[Collected data]
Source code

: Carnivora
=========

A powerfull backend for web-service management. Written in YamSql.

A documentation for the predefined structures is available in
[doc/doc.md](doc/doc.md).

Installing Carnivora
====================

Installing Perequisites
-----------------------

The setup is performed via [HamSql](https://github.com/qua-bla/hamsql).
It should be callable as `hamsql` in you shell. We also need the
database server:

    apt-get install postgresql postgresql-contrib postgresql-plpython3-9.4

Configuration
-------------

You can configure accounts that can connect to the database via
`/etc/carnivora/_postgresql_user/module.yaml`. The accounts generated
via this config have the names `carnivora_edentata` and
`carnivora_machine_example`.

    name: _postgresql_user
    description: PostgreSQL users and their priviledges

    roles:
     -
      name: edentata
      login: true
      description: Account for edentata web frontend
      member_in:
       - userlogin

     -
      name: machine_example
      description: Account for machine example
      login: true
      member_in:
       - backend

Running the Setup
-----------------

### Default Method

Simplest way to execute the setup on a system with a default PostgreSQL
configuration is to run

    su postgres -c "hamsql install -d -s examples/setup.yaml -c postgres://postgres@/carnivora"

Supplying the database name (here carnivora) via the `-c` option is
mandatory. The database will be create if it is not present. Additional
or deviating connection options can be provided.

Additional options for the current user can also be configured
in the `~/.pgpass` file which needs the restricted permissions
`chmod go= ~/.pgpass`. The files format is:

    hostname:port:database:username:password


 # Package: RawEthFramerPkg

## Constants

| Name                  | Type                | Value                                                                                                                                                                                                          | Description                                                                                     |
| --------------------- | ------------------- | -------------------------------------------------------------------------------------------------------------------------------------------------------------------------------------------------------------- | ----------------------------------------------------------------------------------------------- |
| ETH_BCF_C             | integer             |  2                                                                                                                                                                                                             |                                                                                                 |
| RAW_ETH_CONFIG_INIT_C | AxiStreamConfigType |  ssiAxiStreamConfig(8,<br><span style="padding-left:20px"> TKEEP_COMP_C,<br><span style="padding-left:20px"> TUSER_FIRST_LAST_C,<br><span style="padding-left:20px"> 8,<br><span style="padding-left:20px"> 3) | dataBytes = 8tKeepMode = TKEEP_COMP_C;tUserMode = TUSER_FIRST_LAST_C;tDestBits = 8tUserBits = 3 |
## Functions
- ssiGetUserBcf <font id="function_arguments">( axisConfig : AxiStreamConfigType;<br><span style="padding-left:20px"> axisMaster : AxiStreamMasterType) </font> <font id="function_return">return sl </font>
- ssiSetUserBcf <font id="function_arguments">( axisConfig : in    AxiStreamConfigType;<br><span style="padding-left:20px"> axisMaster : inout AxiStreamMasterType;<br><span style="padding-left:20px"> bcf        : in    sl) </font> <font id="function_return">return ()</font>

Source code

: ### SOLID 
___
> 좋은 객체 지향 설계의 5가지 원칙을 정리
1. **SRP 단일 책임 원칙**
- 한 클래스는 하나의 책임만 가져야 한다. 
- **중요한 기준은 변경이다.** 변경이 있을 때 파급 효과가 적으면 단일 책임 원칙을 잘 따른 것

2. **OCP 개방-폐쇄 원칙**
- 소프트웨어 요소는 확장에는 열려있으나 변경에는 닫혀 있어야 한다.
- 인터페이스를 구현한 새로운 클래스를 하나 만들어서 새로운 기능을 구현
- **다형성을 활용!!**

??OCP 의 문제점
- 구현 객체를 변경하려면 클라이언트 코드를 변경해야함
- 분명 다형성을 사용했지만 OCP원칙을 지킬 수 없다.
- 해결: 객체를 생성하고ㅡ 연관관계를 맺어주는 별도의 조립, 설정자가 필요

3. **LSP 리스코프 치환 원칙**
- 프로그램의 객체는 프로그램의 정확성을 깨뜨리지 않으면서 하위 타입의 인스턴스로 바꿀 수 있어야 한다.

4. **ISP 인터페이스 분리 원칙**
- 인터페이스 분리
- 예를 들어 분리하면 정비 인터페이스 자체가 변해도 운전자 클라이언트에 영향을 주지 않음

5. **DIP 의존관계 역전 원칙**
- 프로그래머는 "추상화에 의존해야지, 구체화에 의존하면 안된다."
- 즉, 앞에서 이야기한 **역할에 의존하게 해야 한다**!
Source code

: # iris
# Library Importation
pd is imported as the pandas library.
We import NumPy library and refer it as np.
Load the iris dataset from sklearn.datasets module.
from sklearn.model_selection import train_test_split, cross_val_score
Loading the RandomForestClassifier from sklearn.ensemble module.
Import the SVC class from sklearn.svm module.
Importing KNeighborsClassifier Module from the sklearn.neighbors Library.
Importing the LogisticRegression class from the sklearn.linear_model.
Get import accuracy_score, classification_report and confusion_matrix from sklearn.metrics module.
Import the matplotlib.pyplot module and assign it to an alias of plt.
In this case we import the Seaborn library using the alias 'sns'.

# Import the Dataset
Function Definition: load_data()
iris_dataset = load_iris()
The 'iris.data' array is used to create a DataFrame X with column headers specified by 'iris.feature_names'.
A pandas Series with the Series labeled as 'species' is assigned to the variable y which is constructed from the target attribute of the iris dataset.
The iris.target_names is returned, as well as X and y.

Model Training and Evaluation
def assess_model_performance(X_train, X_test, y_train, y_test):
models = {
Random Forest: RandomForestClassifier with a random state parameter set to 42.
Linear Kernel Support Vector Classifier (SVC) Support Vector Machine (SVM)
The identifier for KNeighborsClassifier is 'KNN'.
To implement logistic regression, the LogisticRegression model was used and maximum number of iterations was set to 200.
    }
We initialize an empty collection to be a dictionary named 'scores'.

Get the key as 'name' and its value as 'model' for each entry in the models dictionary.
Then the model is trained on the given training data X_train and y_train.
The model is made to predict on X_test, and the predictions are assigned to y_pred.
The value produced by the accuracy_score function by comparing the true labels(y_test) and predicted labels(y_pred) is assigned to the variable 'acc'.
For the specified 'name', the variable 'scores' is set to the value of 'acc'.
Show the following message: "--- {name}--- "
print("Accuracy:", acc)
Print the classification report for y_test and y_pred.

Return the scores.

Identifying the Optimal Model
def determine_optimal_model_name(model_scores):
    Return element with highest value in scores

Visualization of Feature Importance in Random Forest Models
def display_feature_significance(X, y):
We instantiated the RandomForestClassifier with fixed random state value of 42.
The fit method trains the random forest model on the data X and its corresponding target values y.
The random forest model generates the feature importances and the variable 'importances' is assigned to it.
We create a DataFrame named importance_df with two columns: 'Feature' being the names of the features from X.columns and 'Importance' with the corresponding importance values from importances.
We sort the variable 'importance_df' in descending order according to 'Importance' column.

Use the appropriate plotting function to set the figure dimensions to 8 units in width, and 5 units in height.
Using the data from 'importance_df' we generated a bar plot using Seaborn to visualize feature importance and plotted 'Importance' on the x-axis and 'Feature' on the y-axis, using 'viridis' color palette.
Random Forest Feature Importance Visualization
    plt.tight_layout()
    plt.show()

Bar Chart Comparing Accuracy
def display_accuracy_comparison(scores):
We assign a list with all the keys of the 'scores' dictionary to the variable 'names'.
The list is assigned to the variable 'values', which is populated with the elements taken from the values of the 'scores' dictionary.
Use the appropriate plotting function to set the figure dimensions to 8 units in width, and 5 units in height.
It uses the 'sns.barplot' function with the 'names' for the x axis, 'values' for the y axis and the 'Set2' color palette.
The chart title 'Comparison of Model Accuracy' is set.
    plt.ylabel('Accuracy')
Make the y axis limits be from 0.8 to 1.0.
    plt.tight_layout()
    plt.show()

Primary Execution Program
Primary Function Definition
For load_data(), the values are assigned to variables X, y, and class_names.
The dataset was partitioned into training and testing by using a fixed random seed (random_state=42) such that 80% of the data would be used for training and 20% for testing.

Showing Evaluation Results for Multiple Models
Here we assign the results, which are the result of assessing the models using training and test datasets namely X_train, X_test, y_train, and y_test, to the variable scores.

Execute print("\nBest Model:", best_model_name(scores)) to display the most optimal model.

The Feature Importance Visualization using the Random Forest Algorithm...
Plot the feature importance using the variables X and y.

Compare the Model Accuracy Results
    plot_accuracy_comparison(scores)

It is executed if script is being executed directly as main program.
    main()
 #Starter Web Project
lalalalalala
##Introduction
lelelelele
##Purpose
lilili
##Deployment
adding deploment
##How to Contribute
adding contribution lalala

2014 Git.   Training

§ BRIEF
Exactly the lines above from the one with "Loading the RandomForestClassifier" to the one with "The 'iris.data' array", both included, are to be quoted; leave the rest out.

§ YOUR SOLUTION
Loading the RandomForestClassifier from sklearn.ensemble module.
Import the SVC class from sklearn.svm module.
Importing KNeighborsClassifier Module from the sklearn.neighbors Library.
Importing the LogisticRegression class from the sklearn.linear_model.
Get import accuracy_score, classification_report and confusion_matrix from sklearn.metrics module.
Import the matplotlib.pyplot module and assign it to an alias of plt.
In this case we import the Seaborn library using the alias 'sns'.

# Import the Dataset
Function Definition: load_data()
iris_dataset = load_iris()
The 'iris.data' array is used to create a DataFrame X with column headers specified by 'iris.feature_names'.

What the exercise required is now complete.